Of course, the question you care most about is, "Why should I bother with Functional Sizing?" Here's why:

  • You have the ability to compare the size of your software deliverables, which helps with determining priority and schedules.
  • You have the ability to make more precise project estimates (both in terms of time and cost).
  • You have the ability to see how your projects fare compared to industry benchmark data.
  • You have the ability to more appropriately set user expectations (both in terms of time and cost).
  • Ultimately, you have a well-defined currency for measuring the value delivered to an end user.

How do you capture the value of Functional Sizing and where do you start?

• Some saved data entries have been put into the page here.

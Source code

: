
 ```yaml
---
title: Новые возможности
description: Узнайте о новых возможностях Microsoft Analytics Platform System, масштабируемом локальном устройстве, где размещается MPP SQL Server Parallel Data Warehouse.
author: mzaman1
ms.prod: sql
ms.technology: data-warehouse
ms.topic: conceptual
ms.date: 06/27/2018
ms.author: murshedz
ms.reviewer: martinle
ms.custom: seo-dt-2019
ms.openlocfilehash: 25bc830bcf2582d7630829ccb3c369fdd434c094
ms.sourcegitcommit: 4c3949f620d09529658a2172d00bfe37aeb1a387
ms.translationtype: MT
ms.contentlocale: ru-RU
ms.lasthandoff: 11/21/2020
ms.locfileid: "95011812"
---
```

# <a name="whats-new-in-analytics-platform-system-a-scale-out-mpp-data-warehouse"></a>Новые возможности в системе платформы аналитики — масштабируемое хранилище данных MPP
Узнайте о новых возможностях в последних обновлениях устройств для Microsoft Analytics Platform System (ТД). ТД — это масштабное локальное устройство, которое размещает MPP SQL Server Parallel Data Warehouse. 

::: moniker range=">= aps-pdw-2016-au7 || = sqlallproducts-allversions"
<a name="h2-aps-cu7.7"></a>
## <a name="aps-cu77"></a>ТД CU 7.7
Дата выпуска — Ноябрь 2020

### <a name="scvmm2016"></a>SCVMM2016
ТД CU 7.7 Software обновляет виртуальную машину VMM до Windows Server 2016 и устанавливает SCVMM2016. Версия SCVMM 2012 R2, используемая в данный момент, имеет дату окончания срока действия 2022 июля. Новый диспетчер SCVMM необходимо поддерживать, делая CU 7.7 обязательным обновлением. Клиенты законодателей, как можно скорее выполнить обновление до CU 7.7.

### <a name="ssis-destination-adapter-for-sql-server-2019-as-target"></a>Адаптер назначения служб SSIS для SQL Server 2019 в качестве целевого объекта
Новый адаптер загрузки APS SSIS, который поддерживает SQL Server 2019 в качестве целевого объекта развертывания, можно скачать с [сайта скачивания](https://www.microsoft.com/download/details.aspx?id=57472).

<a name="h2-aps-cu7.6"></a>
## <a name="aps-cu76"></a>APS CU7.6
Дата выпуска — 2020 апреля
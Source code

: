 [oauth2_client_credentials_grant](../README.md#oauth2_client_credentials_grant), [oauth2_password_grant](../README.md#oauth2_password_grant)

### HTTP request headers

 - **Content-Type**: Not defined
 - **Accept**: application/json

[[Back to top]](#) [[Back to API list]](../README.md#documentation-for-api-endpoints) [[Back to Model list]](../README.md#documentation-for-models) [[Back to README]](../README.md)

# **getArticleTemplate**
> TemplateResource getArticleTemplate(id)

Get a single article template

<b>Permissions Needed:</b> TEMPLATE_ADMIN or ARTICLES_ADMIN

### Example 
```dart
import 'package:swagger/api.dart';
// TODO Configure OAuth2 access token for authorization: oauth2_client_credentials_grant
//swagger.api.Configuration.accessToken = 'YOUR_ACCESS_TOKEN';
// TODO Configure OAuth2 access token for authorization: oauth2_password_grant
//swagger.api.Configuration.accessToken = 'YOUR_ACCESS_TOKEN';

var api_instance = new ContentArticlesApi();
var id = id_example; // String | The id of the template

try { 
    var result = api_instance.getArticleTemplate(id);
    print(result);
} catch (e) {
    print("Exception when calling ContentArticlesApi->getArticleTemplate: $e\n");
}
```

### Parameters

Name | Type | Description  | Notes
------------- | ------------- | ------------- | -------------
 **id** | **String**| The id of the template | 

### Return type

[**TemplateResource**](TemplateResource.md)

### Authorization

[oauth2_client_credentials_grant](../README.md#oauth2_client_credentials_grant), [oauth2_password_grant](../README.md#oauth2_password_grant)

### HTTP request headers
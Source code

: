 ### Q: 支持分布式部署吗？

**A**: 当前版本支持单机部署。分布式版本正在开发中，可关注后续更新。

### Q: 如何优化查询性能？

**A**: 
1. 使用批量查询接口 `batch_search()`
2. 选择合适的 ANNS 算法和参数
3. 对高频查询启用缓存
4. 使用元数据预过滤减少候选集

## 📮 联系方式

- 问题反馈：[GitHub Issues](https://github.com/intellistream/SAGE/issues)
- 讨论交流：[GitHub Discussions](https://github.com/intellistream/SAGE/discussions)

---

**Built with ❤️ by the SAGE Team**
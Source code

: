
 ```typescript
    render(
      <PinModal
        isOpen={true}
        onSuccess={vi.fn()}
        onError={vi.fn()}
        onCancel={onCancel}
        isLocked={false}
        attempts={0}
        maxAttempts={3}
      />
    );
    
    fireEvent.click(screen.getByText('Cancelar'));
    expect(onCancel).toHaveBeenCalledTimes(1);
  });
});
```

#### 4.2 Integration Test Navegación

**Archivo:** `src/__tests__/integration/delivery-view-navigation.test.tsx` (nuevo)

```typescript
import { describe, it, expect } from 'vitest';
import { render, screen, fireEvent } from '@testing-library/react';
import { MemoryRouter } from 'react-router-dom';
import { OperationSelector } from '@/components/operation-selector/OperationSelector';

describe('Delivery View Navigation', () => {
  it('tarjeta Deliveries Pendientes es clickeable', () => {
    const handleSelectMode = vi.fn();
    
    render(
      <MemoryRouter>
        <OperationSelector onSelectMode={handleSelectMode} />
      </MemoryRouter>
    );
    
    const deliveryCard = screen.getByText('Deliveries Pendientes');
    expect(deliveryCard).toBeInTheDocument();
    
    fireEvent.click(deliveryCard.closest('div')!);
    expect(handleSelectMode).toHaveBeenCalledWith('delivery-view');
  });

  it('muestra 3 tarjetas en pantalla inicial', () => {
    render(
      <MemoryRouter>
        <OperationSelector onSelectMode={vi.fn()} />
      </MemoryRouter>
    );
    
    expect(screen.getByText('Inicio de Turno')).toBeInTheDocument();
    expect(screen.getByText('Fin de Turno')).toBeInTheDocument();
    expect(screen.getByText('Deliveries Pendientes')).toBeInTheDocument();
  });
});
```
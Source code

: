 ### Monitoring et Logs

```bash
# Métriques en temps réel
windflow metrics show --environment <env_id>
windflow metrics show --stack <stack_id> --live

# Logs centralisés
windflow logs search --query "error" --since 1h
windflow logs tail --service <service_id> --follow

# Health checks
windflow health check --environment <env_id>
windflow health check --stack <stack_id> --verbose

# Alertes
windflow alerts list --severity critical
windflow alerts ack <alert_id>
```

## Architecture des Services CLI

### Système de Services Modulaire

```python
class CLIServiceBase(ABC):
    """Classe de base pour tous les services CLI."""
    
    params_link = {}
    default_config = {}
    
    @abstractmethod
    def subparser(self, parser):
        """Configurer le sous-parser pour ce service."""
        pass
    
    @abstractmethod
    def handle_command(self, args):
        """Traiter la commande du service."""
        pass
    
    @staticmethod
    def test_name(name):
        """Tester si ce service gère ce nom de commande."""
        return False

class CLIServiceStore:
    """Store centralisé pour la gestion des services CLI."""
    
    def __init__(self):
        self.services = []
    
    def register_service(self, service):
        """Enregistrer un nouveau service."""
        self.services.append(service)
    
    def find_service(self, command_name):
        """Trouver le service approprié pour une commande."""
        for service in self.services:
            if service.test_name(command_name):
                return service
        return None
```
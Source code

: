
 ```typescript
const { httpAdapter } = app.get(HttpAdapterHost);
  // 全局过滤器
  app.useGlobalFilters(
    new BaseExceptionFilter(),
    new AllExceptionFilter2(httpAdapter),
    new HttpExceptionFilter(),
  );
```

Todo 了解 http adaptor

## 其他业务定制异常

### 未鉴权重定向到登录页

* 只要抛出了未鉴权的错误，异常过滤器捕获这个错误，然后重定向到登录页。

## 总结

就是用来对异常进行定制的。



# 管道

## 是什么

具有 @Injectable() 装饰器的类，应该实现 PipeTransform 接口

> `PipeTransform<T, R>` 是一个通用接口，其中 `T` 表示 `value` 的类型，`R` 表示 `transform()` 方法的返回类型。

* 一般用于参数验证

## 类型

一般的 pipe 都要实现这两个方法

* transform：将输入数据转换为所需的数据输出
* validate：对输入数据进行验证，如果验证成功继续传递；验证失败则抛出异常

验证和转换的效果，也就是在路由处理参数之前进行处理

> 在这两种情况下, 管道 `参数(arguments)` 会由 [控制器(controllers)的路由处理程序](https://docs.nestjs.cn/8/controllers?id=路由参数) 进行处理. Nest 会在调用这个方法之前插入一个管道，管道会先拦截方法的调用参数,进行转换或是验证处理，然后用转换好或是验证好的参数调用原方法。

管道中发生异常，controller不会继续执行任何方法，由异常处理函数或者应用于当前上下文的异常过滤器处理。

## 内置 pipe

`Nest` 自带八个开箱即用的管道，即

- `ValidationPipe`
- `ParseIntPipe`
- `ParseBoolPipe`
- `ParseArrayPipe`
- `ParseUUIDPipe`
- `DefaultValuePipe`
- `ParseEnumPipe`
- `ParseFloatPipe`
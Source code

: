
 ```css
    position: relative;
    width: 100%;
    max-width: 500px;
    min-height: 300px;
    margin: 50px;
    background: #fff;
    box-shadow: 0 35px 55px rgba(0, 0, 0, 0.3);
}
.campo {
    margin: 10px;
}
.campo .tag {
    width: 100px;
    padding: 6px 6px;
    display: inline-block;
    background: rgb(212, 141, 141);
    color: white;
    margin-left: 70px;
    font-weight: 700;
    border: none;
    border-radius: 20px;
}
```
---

Here's where we can help.

To start, we offer training classes to help you and your team learn about function points and execute function point counts:

  • CFPS Prep: Our preparation course for the Certified Function Point Specialist (CFPS) Examination is intended to refresh participants on the fundamentals of counting and applying function points for their certification exam. (PMI-certified for 8.00 credits)
  • Function Point Fundamentals: Our course provides you with the opportunity to learn and apply Function Point counting techniques.
  • Function Points: Advanced: Our course accelerates your comprehension of the Function Point Analysis technique through intensive instruction and hands-on practical application.
  • Quick and Early Function Points: Our course provides easy-to-understand concepts and easy-to-use techniques for sizing units of work to support estimating and measuring progress during Agile sprints and traditional lifecycles.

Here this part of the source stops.